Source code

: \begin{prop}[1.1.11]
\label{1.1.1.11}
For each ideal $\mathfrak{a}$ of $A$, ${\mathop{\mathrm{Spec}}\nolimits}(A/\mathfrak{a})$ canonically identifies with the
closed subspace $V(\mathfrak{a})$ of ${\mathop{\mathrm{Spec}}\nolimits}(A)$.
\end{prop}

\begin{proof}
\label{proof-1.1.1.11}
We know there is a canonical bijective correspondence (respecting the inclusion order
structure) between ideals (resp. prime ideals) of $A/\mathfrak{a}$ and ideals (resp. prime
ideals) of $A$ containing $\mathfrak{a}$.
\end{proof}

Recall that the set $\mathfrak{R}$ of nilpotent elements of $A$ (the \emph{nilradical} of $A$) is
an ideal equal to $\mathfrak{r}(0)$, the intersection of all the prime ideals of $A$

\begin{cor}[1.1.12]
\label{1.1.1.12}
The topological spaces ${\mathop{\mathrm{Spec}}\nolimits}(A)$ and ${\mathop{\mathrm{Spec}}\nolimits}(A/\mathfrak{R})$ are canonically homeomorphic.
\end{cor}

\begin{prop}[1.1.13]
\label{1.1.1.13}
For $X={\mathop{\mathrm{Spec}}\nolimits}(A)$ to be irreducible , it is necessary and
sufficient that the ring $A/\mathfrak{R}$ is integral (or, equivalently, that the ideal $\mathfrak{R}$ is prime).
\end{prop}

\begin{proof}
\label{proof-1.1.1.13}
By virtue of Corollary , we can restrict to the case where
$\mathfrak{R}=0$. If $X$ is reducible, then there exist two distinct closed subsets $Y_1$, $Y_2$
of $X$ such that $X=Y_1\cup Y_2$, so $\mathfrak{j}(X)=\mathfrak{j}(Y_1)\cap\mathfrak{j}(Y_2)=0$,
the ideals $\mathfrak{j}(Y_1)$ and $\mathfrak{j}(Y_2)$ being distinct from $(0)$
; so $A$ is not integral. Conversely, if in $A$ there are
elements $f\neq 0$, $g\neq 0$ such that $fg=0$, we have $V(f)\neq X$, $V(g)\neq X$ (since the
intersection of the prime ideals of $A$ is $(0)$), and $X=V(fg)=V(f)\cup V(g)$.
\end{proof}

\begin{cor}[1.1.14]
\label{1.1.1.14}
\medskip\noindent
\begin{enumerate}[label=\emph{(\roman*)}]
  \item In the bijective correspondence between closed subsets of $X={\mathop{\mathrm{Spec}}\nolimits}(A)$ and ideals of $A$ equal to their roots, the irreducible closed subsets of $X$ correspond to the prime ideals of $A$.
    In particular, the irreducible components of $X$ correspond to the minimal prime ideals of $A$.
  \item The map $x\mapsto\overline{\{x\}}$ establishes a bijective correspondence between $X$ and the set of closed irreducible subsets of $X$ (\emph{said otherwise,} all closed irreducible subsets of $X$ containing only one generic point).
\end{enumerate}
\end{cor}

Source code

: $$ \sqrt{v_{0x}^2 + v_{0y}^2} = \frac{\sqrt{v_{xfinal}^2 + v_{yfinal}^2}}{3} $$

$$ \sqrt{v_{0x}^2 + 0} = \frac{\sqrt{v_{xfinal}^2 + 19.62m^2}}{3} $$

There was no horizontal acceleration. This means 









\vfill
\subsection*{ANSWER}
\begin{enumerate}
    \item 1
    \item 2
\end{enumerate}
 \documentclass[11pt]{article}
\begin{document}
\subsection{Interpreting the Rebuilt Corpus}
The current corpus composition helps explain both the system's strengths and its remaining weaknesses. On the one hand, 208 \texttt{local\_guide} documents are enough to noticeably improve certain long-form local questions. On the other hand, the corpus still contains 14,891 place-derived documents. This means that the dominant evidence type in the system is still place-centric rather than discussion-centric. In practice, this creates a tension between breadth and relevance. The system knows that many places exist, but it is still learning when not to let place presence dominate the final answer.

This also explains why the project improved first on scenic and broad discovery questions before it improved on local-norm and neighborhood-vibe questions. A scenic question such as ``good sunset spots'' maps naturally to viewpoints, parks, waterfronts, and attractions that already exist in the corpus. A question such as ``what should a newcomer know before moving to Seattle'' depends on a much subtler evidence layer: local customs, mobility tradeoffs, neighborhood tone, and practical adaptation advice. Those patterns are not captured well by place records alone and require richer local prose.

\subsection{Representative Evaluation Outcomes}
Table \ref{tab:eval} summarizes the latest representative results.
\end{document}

__EXERCISE BRIEF__. From the material above, retype precisely the lines between the line holding "subsets $Y_1$, $Y_2$" and the line holding "in $A$ there are", inclusive, and nothing beyond them.

__PROBLEM SOLUTION__.
$\mathfrak{R}=0$. If $X$ is reducible, then there exist two distinct closed subsets $Y_1$, $Y_2$
of $X$ such that $X=Y_1\cup Y_2$, so $\mathfrak{j}(X)=\mathfrak{j}(Y_1)\cap\mathfrak{j}(Y_2)=0$,
the ideals $\mathfrak{j}(Y_1)$ and $\mathfrak{j}(Y_2)$ being distinct from $(0)$
; so $A$ is not integral. Conversely, if in $A$ there are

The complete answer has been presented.